Exercise instructions:
All records are to be restated word for word, with pictures excluded.

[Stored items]
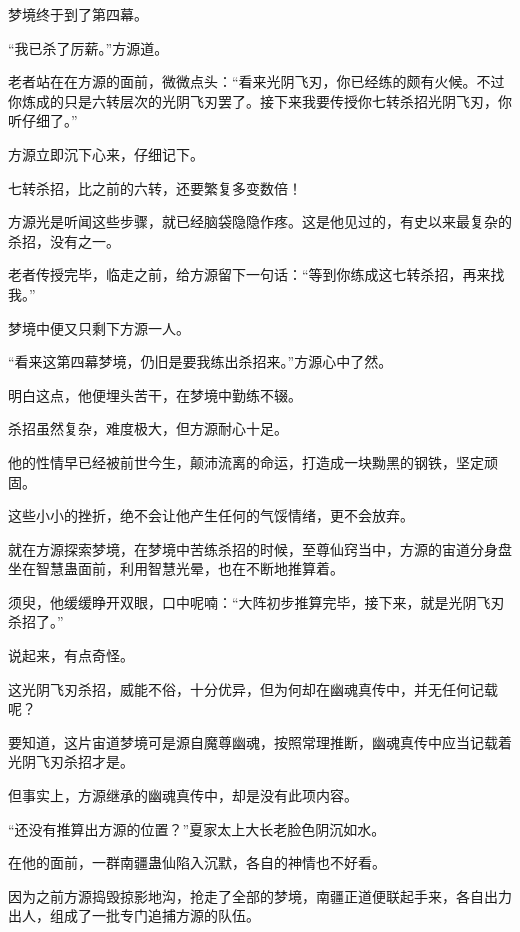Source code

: 
\begin{this_body}



梦境终于到了第四幕。

“我已杀了厉薪。”方源道。

老者站在在方源的面前，微微点头：“看来光阴飞刃，你已经练的颇有火候。不过你炼成的只是六转层次的光阴飞刃罢了。接下来我要传授你七转杀招光阴飞刃，你听仔细了。”

方源立即沉下心来，仔细记下。

七转杀招，比之前的六转，还要繁复多变数倍！

方源光是听闻这些步骤，就已经脑袋隐隐作疼。这是他见过的，有史以来最复杂的杀招，没有之一。

老者传授完毕，临走之前，给方源留下一句话：“等到你练成这七转杀招，再来找我。”

梦境中便又只剩下方源一人。

“看来这第四幕梦境，仍旧是要我练出杀招来。”方源心中了然。

明白这点，他便埋头苦干，在梦境中勤练不辍。

杀招虽然复杂，难度极大，但方源耐心十足。

他的性情早已经被前世今生，颠沛流离的命运，打造成一块黝黑的钢铁，坚定顽固。

这些小小的挫折，绝不会让他产生任何的气馁情绪，更不会放弃。

就在方源探索梦境，在梦境中苦练杀招的时候，至尊仙窍当中，方源的宙道分身盘坐在智慧蛊面前，利用智慧光晕，也在不断地推算着。

须臾，他缓缓睁开双眼，口中呢喃：“大阵初步推算完毕，接下来，就是光阴飞刃杀招了。”

说起来，有点奇怪。

这光阴飞刃杀招，威能不俗，十分优异，但为何却在幽魂真传中，并无任何记载呢？

要知道，这片宙道梦境可是源自魔尊幽魂，按照常理推断，幽魂真传中应当记载着光阴飞刃杀招才是。

但事实上，方源继承的幽魂真传中，却是没有此项内容。

“还没有推算出方源的位置？”夏家太上大长老脸色阴沉如水。

在他的面前，一群南疆蛊仙陷入沉默，各自的神情也不好看。

因为之前方源捣毁掠影地沟，抢走了全部的梦境，南疆正道便联起手来，各自出力出人，组成了一批专门追捕方源的队伍。


\end{this_body}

Your solution:
Source code

: 
\begin{this_body}



梦境终于到了第四幕。

“我已杀了厉薪。”方源道。

老者站在在方源的面前，微微点头：“看来光阴飞刃，你已经练的颇有火候。不过你炼成的只是六转层次的光阴飞刃罢了。接下来我要传授你七转杀招光阴飞刃，你听仔细了。”

方源立即沉下心来，仔细记下。

七转杀招，比之前的六转，还要繁复多变数倍！

方源光是听闻这些步骤，就已经脑袋隐隐作疼。这是他见过的，有史以来最复杂的杀招，没有之一。

老者传授完毕，临走之前，给方源留下一句话：“等到你练成这七转杀招，再来找我。”

梦境中便又只剩下方源一人。

“看来这第四幕梦境，仍旧是要我练出杀招来。”方源心中了然。

明白这点，他便埋头苦干，在梦境中勤练不辍。

杀招虽然复杂，难度极大，但方源耐心十足。

他的性情早已经被前世今生，颠沛流离的命运，打造成一块黝黑的钢铁，坚定顽固。

这些小小的挫折，绝不会让他产生任何的气馁情绪，更不会放弃。

就在方源探索梦境，在梦境中苦练杀招的时候，至尊仙窍当中，方源的宙道分身盘坐在智慧蛊面前，利用智慧光晕，也在不断地推算着。

须臾，他缓缓睁开双眼，口中呢喃：“大阵初步推算完毕，接下来，就是光阴飞刃杀招了。”

说起来，有点奇怪。

这光阴飞刃杀招，威能不俗，十分优异，但为何却在幽魂真传中，并无任何记载呢？

要知道，这片宙道梦境可是源自魔尊幽魂，按照常理推断，幽魂真传中应当记载着光阴飞刃杀招才是。

但事实上，方源继承的幽魂真传中，却是没有此项内容。

“还没有推算出方源的位置？”夏家太上大长老脸色阴沉如水。

在他的面前，一群南疆蛊仙陷入沉默，各自的神情也不好看。

因为之前方源捣毁掠影地沟，抢走了全部的梦境，南疆正道便联起手来，各自出力出人，组成了一批专门追捕方源的队伍。


\end{this_body}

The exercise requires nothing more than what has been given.